– ICICI Fellow Akshay Nikam (Batch 2010-12)
I entered my hotel room on the morning of 1st Feb 2013 only to find out that my stay was arranged with 2 other mates Mr. Muhammad Helal, a native of Bangladesh working in its Education Ministry and Mr. Baswant from Pune working for CEE (Centre for Environment and Education, an autonomous body under the GOI).
We gathered to spend the next 15 days as a group to attend a CSE (Centre for Science and Environment, Delhi) bootcamp titled “Bootcamp: Where environment meets journalism”.
Not going through all the details, I will briefly touch upon the important learning’s we had and the eye opening facts we came to know:
- We were shown a documentary made by CSE titled “Faecal Attraction” that showed the status of wastewater treatment in Delhi – the problems with illegal shanties and legal buildings sprung up outside of Delhi. We were shocked to know that only 40-50% of the wastewater gets treated the rest is dumped as it is into the Yamuna River. We saw firsthand the dire condition of the Yamuna and the decay of river eco systems.
- We visited some villages of Jaipur and Alwar districts such as Laporiya, Neemi, Thanagazi and Mandalwas to see the excellent work done on water harvesting by the communities themselves with the help of local NGO’s like Tarun Bharat Sangh and GVNML (Gram Vikas Navyuvak Mandal Laporiya). This was done through building anicuts (you can say nano dams) and Chaukas (Rectangle) where in a pit like structure is dug normally 20*5*2 feet to make the water stay in these pits which later gets percolated in the land increasing the groundwater level and moisture content of the soil. They had also kept a separate land and water body for the wild animals and local flora to flourish where no person from the village was allowed to enter.

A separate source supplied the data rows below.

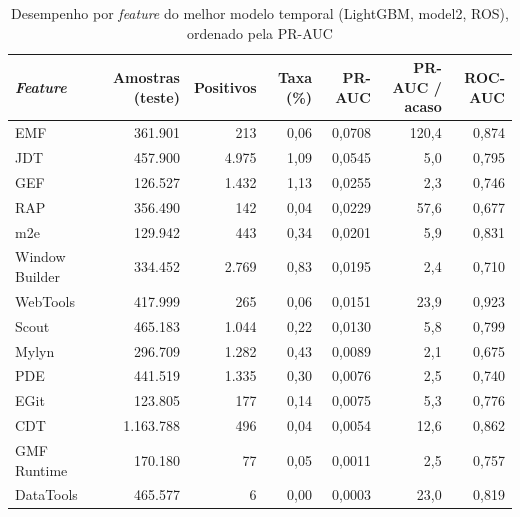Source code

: \begin{table}[htbp]
    \centering
    \footnotesize
    \setlength{\tabcolsep}{5pt}%
    \caption{Desempenho por \textit{feature} do melhor modelo temporal (LightGBM, model2, ROS), ordenado pela PR-AUC}
    \label{tab:res-por-feature}
    \begin{tabular}{lrrrrrr}
        \toprule
        \textit{Feature} & Amostras (teste) & Positivos & Taxa (\%) & PR-AUC & PR-AUC / acaso & ROC-AUC \\
        \midrule
        EMF            &   361.901 &   213 & 0,06 & 0,0708 & 120,4 & 0,874 \\
        JDT            &   457.900 & 4.975 & 1,09 & 0,0545 &   5,0 & 0,795 \\
        GEF            &   126.527 & 1.432 & 1,13 & 0,0255 &   2,3 & 0,746 \\
        RAP            &   356.490 &   142 & 0,04 & 0,0229 &  57,6 & 0,677 \\
        m2e            &   129.942 &   443 & 0,34 & 0,0201 &   5,9 & 0,831 \\
        Window Builder &   334.452 & 2.769 & 0,83 & 0,0195 &   2,4 & 0,710 \\
        WebTools       &   417.999 &   265 & 0,06 & 0,0151 &  23,9 & 0,923 \\
        Scout          &   465.183 & 1.044 & 0,22 & 0,0130 &   5,8 & 0,799 \\
        Mylyn          &   296.709 & 1.282 & 0,43 & 0,0089 &   2,1 & 0,675 \\
        PDE            &   441.519 & 1.335 & 0,30 & 0,0076 &   2,5 & 0,740 \\
        EGit           &   123.805 &   177 & 0,14 & 0,0075 &   5,3 & 0,776 \\
        CDT            & 1.163.788 &   496 & 0,04 & 0,0054 &  12,6 & 0,862 \\
        GMF Runtime    &   170.180 &    77 & 0,05 & 0,0011 &   2,5 & 0,757 \\
        DataTools      &   465.577 &     6 & 0,00 & 0,0003 &  23,0 & 0,819 \\
        \bottomrule
    \end{tabular}
\end{table}%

We visited the Jal Mahal in Jaipur. In 2004 the state govt decided to revive the lake and its palace under a PPP partnership. Thereby tender was floated and it was won by Kothari builders of Jaipur. The contract was that 40 acres of land next to the lake would be given for development of commercial activities to the builders for a 99 year lease period whereby the builder had to deposit Rs. 2.52 crore each year as a lease fee to the state govt with a built in 10% increase. The objective was to have a secure funding for restoring the lake and the palace to its previous pristine beauty and maintaining it. The Kothari builders did a fantastic job of cleaning the lake and restoring the palace. But when they wanted to develop the 40 ha of land some “so called social activists” filed a PIL against the builders calling the whole process rigged. Thereby the court has put a stay on the development work and the fate of Jal Mahal is still hanging in limbo.

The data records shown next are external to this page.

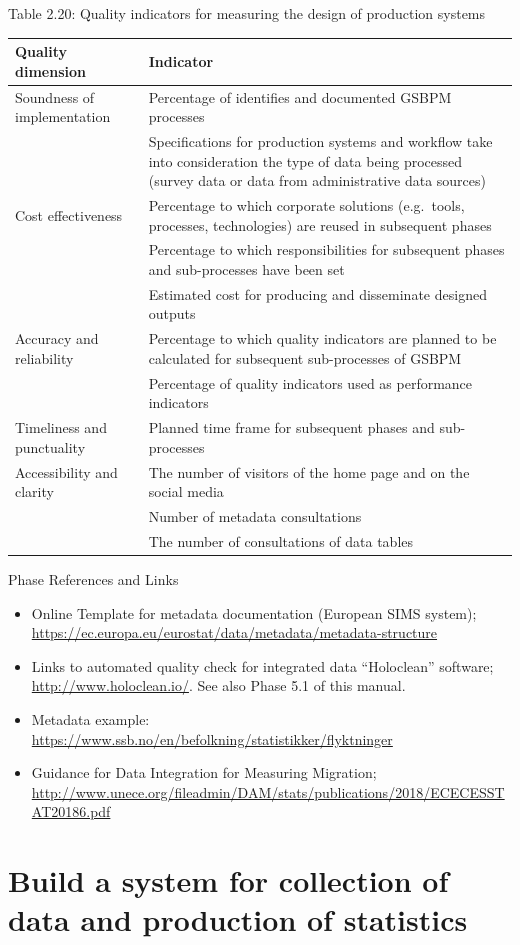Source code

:\documentclass[
]{article}
\begin{document}
Table 2.20: Quality indicators for measuring the design of production
systems

\begin{longtable}[]{@{}ll@{}}
\toprule
\textbf{Quality dimension} & \textbf{Indicator}\tabularnewline
\midrule
\endhead
Soundness of implementation & Percentage of identifies and documented GSBPM processes\tabularnewline
& Specifications for production systems and workflow take into consideration the type of data being processed (survey data or data from administrative data sources)\tabularnewline
Cost effectiveness & Percentage to which corporate solutions (e.g.~tools, processes, technologies) are reused in subsequent phases\tabularnewline
& Percentage to which responsibilities for subsequent phases and sub-processes have been set\tabularnewline
& Estimated cost for producing and disseminate designed outputs\tabularnewline
Accuracy and reliability & Percentage to which quality indicators are planned to be calculated for subsequent sub-processes of GSBPM\tabularnewline
& Percentage of quality indicators used as performance indicators\tabularnewline
Timeliness and punctuality & Planned time frame for subsequent phases and sub-processes\tabularnewline
Accessibility and clarity & The number of visitors of the home page and on the social media\tabularnewline
& Number of metadata consultations\tabularnewline
& The number of consultations of data tables\tabularnewline
\bottomrule
\end{longtable}

Phase References and Links

\begin{itemize}
\item
  Online Template for metadata documentation (European SIMS system);
  \url{https://ec.europa.eu/eurostat/data/metadata/metadata-structure}
\item
  Links to automated quality check for integrated data ``Holoclean''
  software; \url{http://www.holoclean.io/}. See also Phase 5.1 of this
  manual.
\item
  Metadata example:
  \url{https://www.ssb.no/en/befolkning/statistikker/flyktninger}
\item
  Guidance for Data Integration for Measuring Migration;
  \url{http://www.unece.org/fileadmin/DAM/stats/publications/2018/ECECESSTAT20186.pdf}
\end{itemize}

\hypertarget{build-a-system-for-collection-of-data-and-production-of-statistics-1}{%
\section{Build a system for collection of data and production of statistics}\label{build-a-system-for-collection-of-data-and-production-of-statistics-1}}
\end{document}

After getting a glimpse of the urban and rural eco systems now it was the turn of forests. We thus visited Sariska Tiger reserve in Rajasthan. The intention was to understand the forest eco systems especially the status of the villagers who were moved out of the forests. We saw core 1, 2 and 3 areas (these are based on eco system sensitivity) and some mind boggling flora and fauna. Some of the birds that we saw included Kingfisher, Pintail, Rudy shaleduck, Dabchick, common pochard, coot etc. Local trees that we identified were Peepal, Neem, Jamun, Arjun, Khejadi, Belpathi, Reetha etc.
All I can say is that this trip was one of the most memorable journeys of my life and I would like to express my heartfelt gratitude to CSE for selecting me.